Officers with the Elkin Police Department will soon join the ranks of law enforcement officials donning body cameras while on patrol.
The new cameras will be an addition to the in-car cameras already in use by the police department, explained Capt. Kim Robison Thursday.
She hopes to have the full implementation up and running in the next month, barring any unforeseen issues which might arise during installation.
The purchase of the seven body cameras also included seven new in-car cameras and computers which will be installed in the new police cars, Robison said. Once the installation is complete and the technology is ready, a representative from the camera company will travel to Elkin from Charlotte to train the officers on how to use them and download the footage.
“For now, we will have one body cam to a car. The only officer with their own personal camera will be the SRO [student resource officer],” Robison said, adding the state has opened a grant for which departments can apply for funding for additional cameras. She intends on applying for six more cameras, which would give each officer their own as part of their uniform and leave one for the auxiliary officers to use when they are on duty.
“There are several models and we looked at several when the chief and I were making the decision,” she said. “We reached out to other departments in the state to see what they were using.”
During the research process, Robison said Elkin officers tried body cams which clip on their glasses and others than go on their shoulder, but the ones chosen will clip on to the front of the officers’ shirts and they felt they were more secure and workable for Elkin.

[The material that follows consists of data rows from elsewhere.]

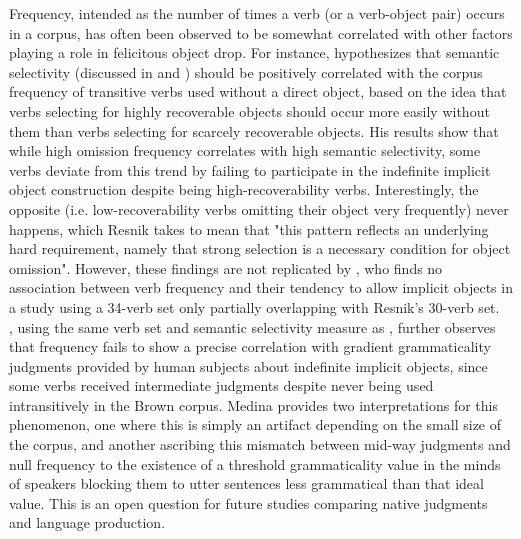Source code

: Frequency, intended as the number of times a verb (or a verb-object pair) occurs in a corpus, has often been observed to be somewhat correlated with other factors playing a role in felicitous object drop. For instance, \textcite[149-151]{Resnik1996} hypothesizes that semantic selectivity (discussed in  and ) should be positively correlated with the corpus frequency of transitive verbs used without a direct object, based on the idea that verbs selecting for highly recoverable objects should occur more easily without them than verbs selecting for scarcely recoverable objects. His results show that while high omission frequency correlates with high semantic selectivity, some verbs deviate from this trend by failing to participate in the indefinite implicit object construction despite being high-recoverability verbs. Interestingly, the opposite (i.e. low-recoverability verbs omitting their object very frequently) never happens, which Resnik takes to mean that "this pattern reflects an underlying hard requirement, namely that strong selection is a necessary condition for object omission". However, these findings are not replicated by \textcite[441]{ruppenhofer2004interaction}, who finds no association between verb frequency and their tendency to allow implicit objects in a study using a 34-verb set only partially overlapping with Resnik's 30-verb set.\\
\textcite[165]{Medina2007}, using the same verb set and semantic selectivity measure as \textcite{Resnik1996}, further observes that frequency fails to show a precise correlation with gradient grammaticality judgments provided by human subjects about indefinite implicit objects, since some verbs received intermediate judgments despite never being used intransitively in the Brown corpus. Medina provides two interpretations for this phenomenon, one where this is simply an artifact depending on the small size of the corpus, and another ascribing this mismatch between mid-way judgments and null frequency to the existence of a threshold grammaticality value in the minds of speakers blocking them to utter sentences less grammatical than that ideal value. This is an open question for future studies comparing native judgments and language production.\\
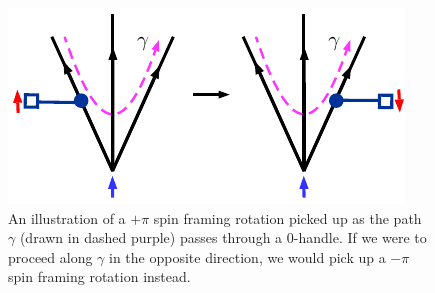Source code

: \documentclass[12pt,a4paper]{article}
\newcommand{\cc}{\mathbb{C}}
\newcommand{\kw}[1]{{\color{kwcolor}\footnotesize{(KW) #1}}}
\newcommand{\ethan}[1]{{\color{amethyst}\footnotesize{(EL) #1}}}
\begin{document}

\medskip

\begin{figure}
\begin{center}
\includegraphics{spin_rot_through_0handle.pdf}
\caption{ \label{spin_rot_through_0handle} An illustration of a $+\pi$ spin framing rotation picked up as the path $\gamma$ (drawn in dashed purple) passes through a 0-handle. 
If we were to proceed along $\gamma$ in the opposite direction, we would pick up a $-\pi$ spin framing rotation instead. %
  }
\end{center}
\end{figure}
\end{document}
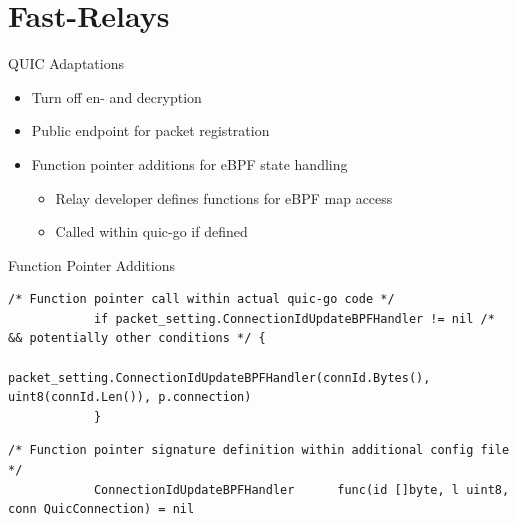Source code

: \documentclass[shortpres,aspectratio=43]{beamer}
\newlength{\mylength}
\begin{document}

\section{Fast-Relays}

\begin{frame}{}
  \tableofcontents[currentsection]
\end{frame}

\begin{frame}{QUIC Adaptations}
    \begin{minipage}{\textwidth}
        \begin{itemize}
            \item Turn off en- and decryption
            \vspace{2\mylength}
            \item Public endpoint for packet registration
            \vspace{2\mylength}
            \item Function pointer additions for eBPF state handling
            \vspace{2\mylength}
            \begin{itemize}
                \item Relay developer defines functions for eBPF map access
                \vspace{2\mylength}
                \item Called within quic-go if defined
            \end{itemize}
        \end{itemize}
    \end{minipage}
\end{frame}

\begin{frame}[fragile]{Function Pointer Additions}
    \begin{minipage}{\textwidth}
        \begin{lstlisting}[style=GoStyle,
            caption=Function-pointer addition to the quic-go library.]
            /* Function pointer call within actual quic-go code */
            if packet_setting.ConnectionIdUpdateBPFHandler != nil /* && potentially other conditions */ {
                packet_setting.ConnectionIdUpdateBPFHandler(connId.Bytes(), uint8(connId.Len()), p.connection)
            }
        \end{lstlisting}
    \end{minipage}

    \begin{minipage}{\textwidth}
        \begin{lstlisting}[style=GoStyle, caption=The signature will be defined within the library itself.]
            /* Function pointer signature definition within additional config file */
            ConnectionIdUpdateBPFHandler      func(id []byte, l uint8, conn QuicConnection) = nil
        \end{lstlisting}
    \end{minipage}
\end{frame}
\end{document}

The camera selected will be manually activated, but Robison said a policy is still being drafted on the use of the cameras. “I have developed [a policy] and it is on the chief’s desk to review and make any changes he wants.”
The process leading to the purchase of the cameras is one that is two years in the making, Robison explained. “It is a cost prohibitive thing, but as popularity and need has grown the prices have come down. We hope this new grant will allow smaller departments to get access, because their operational budgets are not there to get them.
“This hasn’t been an easy process. It’s taken two years to come up with something we’re comfortable we can use,” she said.
“The in-car camera will be a wireless download which will start automatically when the officers are close enough to the server for a direct download into the evidence room,” she said. “I’m still learning about the body cam, but the ones Jonesville uses they have to take the SD card out and download them. We just got these Tuesday so we are still learning.”
The decision to purchase the body cameras and the additional in-car cameras and new computers was made because Robison said that was easier than trying to keep up the 10-year-old system being used now.
She said the cost of the entire purchase — seven body cameras, seven in-car cameras and the computers and software — was between $37,000 and $40,000.
“The state grant is based off need and other factors with departments’ budgets, so I’m hoping to get enough to replace what we purchased so we can get the others. The grant would be just for the body cams,” she said.